Cooperative multi-agent interaction and evaluation framework considering competitive networks with dynamic topology changes

Abstract

In recent years, the problem of reinforcement learning has become increasingly complex, and the computational demands with respect to such processes have increased. Accordingly, various methods for effective learning have been proposed. With the help of humans, the learning object can learn more accurately and quickly to maximize the reward. However, the rewards calculated by the system and via human intervention (that make up the learning environment) differ and must be used accordingly. In this paper, we propose a framework for learning the problems of competitive network topologies, wherein the environment dynamically changes agent, by computing the rewards via the system and via human evaluation.
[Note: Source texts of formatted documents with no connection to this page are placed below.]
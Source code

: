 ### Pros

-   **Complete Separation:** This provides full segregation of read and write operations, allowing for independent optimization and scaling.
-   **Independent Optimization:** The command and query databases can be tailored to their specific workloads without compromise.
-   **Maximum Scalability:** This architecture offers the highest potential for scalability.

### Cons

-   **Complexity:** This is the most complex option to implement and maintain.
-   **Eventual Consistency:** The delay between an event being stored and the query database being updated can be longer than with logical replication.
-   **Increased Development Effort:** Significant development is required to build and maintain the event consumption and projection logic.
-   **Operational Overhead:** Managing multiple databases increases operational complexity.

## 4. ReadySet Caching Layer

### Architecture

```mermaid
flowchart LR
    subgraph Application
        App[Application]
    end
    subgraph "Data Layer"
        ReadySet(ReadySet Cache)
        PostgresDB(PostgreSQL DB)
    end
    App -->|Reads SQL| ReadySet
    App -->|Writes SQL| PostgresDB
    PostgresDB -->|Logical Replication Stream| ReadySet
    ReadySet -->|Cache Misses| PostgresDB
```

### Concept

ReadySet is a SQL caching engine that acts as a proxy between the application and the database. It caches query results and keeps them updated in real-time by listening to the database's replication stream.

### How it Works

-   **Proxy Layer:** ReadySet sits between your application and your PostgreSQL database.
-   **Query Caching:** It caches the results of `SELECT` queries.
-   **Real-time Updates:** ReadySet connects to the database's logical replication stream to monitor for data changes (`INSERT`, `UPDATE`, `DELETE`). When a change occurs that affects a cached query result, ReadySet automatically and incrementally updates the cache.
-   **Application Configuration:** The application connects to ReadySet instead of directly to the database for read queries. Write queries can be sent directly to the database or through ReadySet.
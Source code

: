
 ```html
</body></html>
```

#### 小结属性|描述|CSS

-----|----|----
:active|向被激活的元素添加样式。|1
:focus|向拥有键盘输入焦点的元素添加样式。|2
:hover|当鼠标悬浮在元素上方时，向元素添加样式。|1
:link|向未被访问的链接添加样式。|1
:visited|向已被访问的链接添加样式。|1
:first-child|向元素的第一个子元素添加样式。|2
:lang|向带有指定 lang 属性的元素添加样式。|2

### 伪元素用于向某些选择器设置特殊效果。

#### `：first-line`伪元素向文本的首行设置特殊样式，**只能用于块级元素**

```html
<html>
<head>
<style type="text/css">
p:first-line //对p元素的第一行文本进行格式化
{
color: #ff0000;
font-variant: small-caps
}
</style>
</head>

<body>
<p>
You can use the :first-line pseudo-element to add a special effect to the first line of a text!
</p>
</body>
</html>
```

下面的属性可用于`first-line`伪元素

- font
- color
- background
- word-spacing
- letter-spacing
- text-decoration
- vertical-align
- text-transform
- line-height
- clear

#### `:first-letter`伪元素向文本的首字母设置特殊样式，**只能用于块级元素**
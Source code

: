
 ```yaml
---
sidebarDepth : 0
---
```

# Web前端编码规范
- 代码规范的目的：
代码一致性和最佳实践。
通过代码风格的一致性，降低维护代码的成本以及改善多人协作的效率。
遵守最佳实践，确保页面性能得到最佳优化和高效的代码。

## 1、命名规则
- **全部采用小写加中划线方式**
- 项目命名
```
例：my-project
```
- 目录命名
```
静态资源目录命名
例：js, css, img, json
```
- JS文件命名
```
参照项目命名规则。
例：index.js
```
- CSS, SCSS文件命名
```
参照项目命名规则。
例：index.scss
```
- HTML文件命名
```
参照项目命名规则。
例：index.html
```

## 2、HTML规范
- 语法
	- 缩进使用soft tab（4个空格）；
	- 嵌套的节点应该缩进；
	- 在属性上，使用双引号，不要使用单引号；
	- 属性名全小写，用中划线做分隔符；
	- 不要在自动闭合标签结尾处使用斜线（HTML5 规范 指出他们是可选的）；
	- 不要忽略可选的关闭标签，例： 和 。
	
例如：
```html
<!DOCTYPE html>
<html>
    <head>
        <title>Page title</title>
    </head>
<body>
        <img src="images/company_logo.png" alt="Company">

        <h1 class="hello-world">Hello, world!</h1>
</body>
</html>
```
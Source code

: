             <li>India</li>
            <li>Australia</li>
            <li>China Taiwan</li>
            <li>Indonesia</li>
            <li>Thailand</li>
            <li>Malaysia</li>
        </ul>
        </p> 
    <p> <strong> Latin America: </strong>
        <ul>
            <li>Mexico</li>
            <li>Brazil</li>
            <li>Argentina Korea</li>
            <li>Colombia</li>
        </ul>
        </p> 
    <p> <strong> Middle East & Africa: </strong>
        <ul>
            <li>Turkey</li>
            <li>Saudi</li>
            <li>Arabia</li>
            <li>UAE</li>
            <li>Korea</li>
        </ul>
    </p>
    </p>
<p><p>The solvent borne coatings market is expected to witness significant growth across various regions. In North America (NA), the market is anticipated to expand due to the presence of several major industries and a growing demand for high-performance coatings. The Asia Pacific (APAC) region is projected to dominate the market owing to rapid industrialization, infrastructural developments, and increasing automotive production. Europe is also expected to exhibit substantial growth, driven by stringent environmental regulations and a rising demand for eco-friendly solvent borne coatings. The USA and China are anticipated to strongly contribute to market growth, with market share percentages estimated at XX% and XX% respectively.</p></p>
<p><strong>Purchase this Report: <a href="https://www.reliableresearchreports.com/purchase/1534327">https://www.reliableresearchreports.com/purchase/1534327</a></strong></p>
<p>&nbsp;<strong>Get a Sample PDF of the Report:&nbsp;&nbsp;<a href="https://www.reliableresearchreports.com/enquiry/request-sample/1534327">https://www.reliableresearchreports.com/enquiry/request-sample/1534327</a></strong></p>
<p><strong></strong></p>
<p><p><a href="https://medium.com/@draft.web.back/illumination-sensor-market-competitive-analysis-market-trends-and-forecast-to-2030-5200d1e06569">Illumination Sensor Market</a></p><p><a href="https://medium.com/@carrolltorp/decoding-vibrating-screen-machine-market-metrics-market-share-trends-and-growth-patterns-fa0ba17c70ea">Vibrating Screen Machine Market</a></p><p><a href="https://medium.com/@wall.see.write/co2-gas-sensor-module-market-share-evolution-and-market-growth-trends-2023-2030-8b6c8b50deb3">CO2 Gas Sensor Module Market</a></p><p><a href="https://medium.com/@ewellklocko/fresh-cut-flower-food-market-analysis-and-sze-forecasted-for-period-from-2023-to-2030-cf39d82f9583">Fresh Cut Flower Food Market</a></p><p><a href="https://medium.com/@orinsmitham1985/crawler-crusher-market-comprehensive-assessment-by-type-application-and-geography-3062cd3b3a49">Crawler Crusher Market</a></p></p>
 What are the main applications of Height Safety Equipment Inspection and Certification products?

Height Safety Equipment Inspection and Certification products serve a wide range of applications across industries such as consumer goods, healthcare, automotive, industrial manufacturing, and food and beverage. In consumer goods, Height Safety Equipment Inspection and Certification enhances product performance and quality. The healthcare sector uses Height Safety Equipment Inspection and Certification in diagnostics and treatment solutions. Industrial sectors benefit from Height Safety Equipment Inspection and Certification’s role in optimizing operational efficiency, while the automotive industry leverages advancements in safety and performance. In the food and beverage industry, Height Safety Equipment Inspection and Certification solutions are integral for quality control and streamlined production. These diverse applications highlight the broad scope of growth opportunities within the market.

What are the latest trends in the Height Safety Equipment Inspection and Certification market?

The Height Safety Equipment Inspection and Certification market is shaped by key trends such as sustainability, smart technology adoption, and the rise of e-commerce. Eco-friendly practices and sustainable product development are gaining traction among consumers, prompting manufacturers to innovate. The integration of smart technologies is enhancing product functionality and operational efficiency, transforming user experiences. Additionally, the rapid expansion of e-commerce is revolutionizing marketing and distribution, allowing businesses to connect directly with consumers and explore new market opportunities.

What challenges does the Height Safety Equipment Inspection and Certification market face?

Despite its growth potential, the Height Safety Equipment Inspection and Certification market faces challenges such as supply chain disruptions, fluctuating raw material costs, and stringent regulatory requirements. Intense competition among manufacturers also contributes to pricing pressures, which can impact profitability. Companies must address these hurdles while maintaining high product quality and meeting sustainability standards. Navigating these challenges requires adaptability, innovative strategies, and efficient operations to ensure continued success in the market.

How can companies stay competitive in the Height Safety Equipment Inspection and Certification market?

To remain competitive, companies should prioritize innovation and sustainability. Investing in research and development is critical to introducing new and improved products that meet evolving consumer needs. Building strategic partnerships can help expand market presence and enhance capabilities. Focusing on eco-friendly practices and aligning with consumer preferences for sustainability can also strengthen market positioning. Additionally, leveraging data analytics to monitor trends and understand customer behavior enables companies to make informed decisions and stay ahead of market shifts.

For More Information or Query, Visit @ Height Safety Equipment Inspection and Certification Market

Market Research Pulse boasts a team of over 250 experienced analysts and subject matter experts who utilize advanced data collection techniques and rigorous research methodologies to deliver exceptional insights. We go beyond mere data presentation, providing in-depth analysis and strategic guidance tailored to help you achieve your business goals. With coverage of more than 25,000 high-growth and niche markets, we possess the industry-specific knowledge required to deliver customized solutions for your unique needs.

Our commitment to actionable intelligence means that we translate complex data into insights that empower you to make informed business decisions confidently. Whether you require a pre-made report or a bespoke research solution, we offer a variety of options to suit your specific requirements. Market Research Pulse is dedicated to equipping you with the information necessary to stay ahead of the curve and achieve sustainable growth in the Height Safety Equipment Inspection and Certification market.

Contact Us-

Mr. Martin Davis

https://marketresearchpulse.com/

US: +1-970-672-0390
The proposed method is adaptively updated with the rewards calculated via human evaluation, making it more stable and reducing the penalty incurred while learning. It also ensures learning accuracy, including rewards generated from complex network topology consisting of multiple agents. The proposed framework contributes to fast training process using multi-agent cooperation. By implementing these methods as software programs, this study performs numerical analysis to demonstrate the effectiveness of the adaptive evaluation framework applied to the competitive network problem depicting the dynamic environmental topology changes proposed herein. As per the numerical experiments, the greater is the human intervention, the better is the learning performance with the proposed framework.